- WHAT THE TASK REQUIRES:
The required lines are those that contain "domain"; pull them out of the data and copy them.

- RECORDS FOR PROCESSING:
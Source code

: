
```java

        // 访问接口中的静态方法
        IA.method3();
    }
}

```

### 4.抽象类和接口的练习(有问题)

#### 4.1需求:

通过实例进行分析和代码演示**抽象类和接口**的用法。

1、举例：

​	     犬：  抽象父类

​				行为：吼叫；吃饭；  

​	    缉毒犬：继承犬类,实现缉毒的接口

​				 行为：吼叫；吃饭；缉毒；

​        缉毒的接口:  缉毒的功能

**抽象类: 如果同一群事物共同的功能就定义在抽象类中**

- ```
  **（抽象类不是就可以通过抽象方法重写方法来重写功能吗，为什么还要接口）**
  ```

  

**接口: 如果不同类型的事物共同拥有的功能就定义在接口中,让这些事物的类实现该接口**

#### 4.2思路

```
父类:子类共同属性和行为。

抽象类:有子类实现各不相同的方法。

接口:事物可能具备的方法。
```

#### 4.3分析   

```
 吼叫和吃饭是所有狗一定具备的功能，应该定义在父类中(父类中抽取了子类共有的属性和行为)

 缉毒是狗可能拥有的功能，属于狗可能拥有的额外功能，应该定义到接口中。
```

* * *

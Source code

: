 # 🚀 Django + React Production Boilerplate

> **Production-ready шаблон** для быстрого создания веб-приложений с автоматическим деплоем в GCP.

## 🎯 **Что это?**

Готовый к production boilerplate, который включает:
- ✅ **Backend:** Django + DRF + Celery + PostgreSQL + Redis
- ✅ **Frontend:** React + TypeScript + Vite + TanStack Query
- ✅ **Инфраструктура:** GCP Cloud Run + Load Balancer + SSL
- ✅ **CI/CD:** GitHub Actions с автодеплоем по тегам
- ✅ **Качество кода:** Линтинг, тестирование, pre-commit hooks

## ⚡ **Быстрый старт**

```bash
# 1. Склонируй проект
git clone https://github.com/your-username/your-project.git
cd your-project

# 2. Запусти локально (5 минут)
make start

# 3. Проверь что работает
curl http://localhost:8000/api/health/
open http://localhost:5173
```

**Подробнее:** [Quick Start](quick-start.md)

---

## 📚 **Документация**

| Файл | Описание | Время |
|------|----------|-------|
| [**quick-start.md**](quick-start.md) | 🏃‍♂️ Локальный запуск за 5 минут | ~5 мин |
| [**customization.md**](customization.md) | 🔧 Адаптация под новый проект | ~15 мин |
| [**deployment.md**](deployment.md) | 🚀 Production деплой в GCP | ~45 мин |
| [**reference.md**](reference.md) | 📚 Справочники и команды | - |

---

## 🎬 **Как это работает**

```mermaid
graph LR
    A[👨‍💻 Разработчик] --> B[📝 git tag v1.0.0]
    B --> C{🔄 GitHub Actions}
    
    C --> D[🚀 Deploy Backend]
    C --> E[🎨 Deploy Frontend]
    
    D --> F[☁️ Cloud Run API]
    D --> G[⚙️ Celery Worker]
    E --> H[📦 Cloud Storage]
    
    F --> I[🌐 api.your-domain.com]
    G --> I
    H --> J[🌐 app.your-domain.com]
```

* * *

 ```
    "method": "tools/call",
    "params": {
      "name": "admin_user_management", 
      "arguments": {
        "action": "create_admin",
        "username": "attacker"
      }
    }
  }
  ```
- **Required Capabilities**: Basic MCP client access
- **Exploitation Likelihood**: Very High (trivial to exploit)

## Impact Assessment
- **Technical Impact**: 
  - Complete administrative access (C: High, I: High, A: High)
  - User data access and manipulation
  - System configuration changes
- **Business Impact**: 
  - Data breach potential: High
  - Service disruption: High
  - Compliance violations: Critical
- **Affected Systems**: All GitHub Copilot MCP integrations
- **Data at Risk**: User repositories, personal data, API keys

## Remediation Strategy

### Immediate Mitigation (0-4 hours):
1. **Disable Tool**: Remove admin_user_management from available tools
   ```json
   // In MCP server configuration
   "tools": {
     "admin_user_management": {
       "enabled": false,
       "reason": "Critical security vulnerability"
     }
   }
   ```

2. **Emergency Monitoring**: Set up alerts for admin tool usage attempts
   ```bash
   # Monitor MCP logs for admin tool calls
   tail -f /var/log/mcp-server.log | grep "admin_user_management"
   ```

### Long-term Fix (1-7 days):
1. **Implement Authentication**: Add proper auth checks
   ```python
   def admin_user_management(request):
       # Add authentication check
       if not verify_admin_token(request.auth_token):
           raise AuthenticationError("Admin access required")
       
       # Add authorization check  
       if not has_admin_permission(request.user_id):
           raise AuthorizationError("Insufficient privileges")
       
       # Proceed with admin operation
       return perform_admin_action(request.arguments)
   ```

- WRITTEN SOLUTION:
    F --> I[🌐 api.your-domain.com]
    H --> J[🌐 app.your-domain.com]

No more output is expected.